When it comes to baking, there aren't many things you can make without the ultra-flavorful essence of vanilla. For starters, vanilla doesn't affect the texture or structure of baked goods like other ingredients do, such as baking soda, eggs, and so on — but it does affect the taste tremendously. According to The Picky Eater, vanilla is there to enhance the flavor of the other delicious components present, whether that means bringing out the fattiness from the butter or the richness of the egg yolks. In fact, without it, recipes that almost always require it such as cookies, turn out bland, flat, and incomplete (via Into The Cookie Jar). It's a necessary ingredient if you're going for flavor.

And let's face it, it's not only for baking. According to Honest Food Talks, vanilla extract has several other skills. If you're needing an extra browning on veggies that you're stir-frying, or onions that you're caramelizing for soup, adding a splash of vanilla will do the trick. Furthermore, adding a few drops of vanilla extract into your warm beverages such as coffee, hot chocolate, or tea, or even into your boozy cocktails, can elevate and add sweetness. However, for vanilla extract to be so essential and so versatile, the bottled stuff at the store is quite pricey. There's got to be a way to make it at home.

It extracts more flavor

According to Serious Eats, when opting to make your own vanilla extract in hopes of saving a few bucks, the technique often involves soaking whole vanilla pods in alcohol at room temperature for a while. These methods take time, patience, and usually yield a bottle of vanilla that is less flavorful than the store-bought stuff.

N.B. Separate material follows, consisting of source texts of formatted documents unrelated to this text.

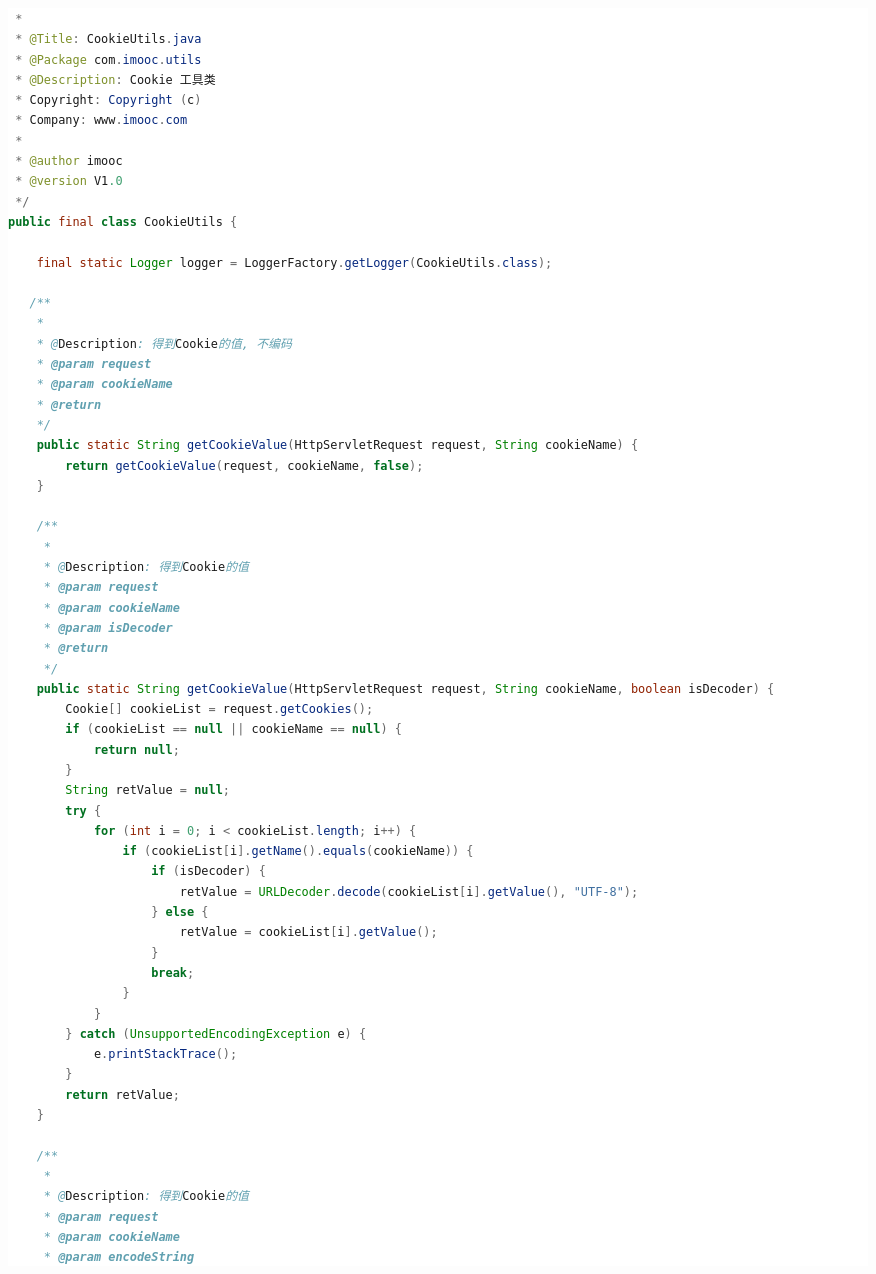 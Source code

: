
 ```java
 * 
 * @Title: CookieUtils.java
 * @Package com.imooc.utils
 * @Description: Cookie 工具类
 * Copyright: Copyright (c)
 * Company: www.imooc.com
 *
 * @author imooc
 * @version V1.0
 */
public final class CookieUtils {

    final static Logger logger = LoggerFactory.getLogger(CookieUtils.class);
   
   /**
    * 
    * @Description: 得到Cookie的值, 不编码
    * @param request
    * @param cookieName
    * @return
    */
    public static String getCookieValue(HttpServletRequest request, String cookieName) {
        return getCookieValue(request, cookieName, false);
    }
    
    /**
     * 
     * @Description: 得到Cookie的值
     * @param request
     * @param cookieName
     * @param isDecoder
     * @return
     */
    public static String getCookieValue(HttpServletRequest request, String cookieName, boolean isDecoder) {
        Cookie[] cookieList = request.getCookies();
        if (cookieList == null || cookieName == null) {
            return null;
        }
        String retValue = null;
        try {
            for (int i = 0; i < cookieList.length; i++) {
                if (cookieList[i].getName().equals(cookieName)) {
                    if (isDecoder) {
                        retValue = URLDecoder.decode(cookieList[i].getValue(), "UTF-8");
                    } else {
                        retValue = cookieList[i].getValue();
                    }
                    break;
                }
            }
        } catch (UnsupportedEncodingException e) {
            e.printStackTrace();
        }
        return retValue;
    }

    /**
     * 
     * @Description: 得到Cookie的值
     * @param request
     * @param cookieName
     * @param encodeString
```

When making your own vanilla, temperature plays a huge role in how it turns out. If your jar of liquor-soaked vanilla pods are held at too low of a temperature, the flavor won't be extracted enough. This is why keeping it at room temperature doesn't quite suffice. On the other hand, if it is held at a temperature too high, the flavor of the vanilla is likely to alter and diminish. The process and procedures that vanilla extract companies undergo have long been tested to yield consistent results, which is why it is deemed much harder to re-create at home (via Simply Recipes). However, if you own a sous-vide, this might be the ticket to extracting the most flavor, as its biggest skill is maintaining a water bath temperature for longer periods of time.

How to do it

To execute correctly, Serious Eats places 750 grams of vodka and 82.5 grams of vanilla bean pods into a jar and seals it tightly. Next, they place the jar into a water bath, in which the water reaches just below the lid of the jar, and place the sous vide inside. Set the temperature to 145 degrees Fahrenheit, cover the remaining area with foil, and let it do its thing for three hours. From there, you can carefully remove the jar from the hot water, place it on the counter, and allow it to come to room temperature. In conclusion, this method conquered what seemed like the impossible — and yielded more flavor than a bottle of store-bought vanilla extract.

Because vanilla extract is alcohol-based, over time, the flavors tend to grow stronger and more concentrated. Therefore, according to Lacademie, vanilla extract is one baking staple that pretty much never goes bad. However, it is at its prime between the first five and 10 years since it was made.